* [ABOUT THIS TASK] Below are some records. Print exactly the lines between the one holding "As I said, this" and the one holding "The next step", inclusive, and nothing else.

* [DATA FOR ANALYSIS]

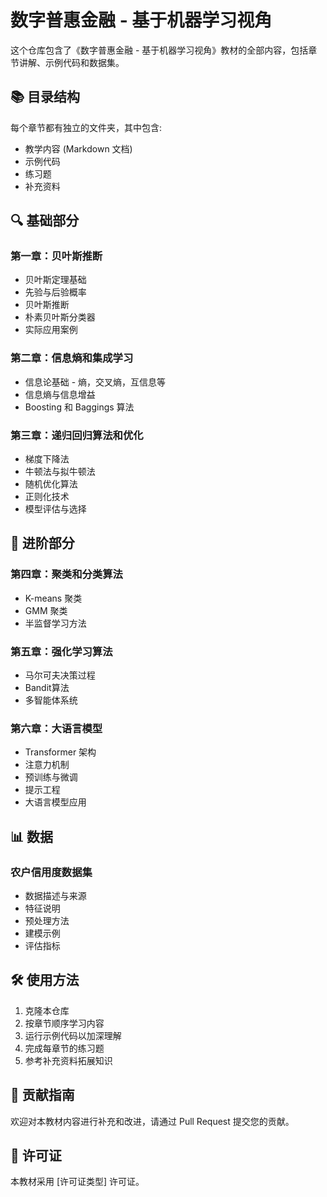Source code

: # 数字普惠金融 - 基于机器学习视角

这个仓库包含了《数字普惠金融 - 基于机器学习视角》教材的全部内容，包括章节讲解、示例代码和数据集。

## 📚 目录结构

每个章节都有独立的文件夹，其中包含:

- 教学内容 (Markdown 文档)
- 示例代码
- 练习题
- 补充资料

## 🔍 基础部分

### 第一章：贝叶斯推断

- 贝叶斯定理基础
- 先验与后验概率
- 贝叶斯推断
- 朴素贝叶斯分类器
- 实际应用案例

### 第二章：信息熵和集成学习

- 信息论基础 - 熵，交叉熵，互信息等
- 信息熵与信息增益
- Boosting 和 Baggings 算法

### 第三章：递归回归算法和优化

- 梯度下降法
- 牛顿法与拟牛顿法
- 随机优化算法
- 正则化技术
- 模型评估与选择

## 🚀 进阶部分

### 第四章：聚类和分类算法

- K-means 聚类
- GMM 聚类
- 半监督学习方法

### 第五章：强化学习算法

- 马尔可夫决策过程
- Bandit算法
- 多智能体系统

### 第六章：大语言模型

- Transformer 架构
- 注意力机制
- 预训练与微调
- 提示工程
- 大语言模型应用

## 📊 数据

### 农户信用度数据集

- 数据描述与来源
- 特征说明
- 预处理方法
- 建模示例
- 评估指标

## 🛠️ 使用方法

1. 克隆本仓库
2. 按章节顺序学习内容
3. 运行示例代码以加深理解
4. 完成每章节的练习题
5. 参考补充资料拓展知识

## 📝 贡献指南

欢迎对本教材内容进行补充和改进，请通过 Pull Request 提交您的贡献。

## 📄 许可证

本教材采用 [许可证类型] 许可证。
* * *
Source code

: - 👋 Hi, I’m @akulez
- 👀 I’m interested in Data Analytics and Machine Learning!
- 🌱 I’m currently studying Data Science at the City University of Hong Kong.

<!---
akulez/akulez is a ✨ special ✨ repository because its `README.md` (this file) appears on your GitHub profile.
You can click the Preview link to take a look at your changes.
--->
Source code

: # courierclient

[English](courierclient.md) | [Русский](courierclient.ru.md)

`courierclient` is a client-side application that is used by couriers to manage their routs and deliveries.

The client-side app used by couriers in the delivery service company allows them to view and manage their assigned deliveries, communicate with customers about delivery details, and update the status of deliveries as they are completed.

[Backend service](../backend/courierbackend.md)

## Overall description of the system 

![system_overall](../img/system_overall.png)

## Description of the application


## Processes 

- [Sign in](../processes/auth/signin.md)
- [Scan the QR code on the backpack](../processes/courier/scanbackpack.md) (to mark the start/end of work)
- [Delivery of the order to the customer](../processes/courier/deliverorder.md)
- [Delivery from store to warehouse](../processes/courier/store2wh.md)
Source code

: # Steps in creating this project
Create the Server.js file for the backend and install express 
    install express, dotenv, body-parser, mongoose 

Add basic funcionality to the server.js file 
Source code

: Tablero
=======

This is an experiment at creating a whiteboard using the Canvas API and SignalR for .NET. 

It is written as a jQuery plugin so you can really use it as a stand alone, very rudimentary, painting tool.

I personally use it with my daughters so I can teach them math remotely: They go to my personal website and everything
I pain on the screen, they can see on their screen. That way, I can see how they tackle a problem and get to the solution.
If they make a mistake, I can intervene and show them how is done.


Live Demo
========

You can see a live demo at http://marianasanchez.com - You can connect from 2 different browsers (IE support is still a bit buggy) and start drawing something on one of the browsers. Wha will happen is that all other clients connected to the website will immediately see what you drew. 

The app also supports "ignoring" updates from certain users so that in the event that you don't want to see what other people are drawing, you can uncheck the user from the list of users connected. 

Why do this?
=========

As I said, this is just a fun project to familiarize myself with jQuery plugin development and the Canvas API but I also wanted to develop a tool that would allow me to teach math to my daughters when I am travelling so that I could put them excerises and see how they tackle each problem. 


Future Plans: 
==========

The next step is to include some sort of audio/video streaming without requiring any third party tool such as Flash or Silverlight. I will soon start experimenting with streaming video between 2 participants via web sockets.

* [EXERCISE SOLUTION]
As I said, this is just a fun project to familiarize myself with jQuery plugin development and the Canvas API but I also wanted to develop a tool that would allow me to teach math to my daughters when I am travelling so that I could put them excerises and see how they tackle each problem. 


Future Plans: 
==========

The next step is to include some sort of audio/video streaming without requiring any third party tool such as Flash or Silverlight. I will soon start experimenting with streaming video between 2 participants via web sockets.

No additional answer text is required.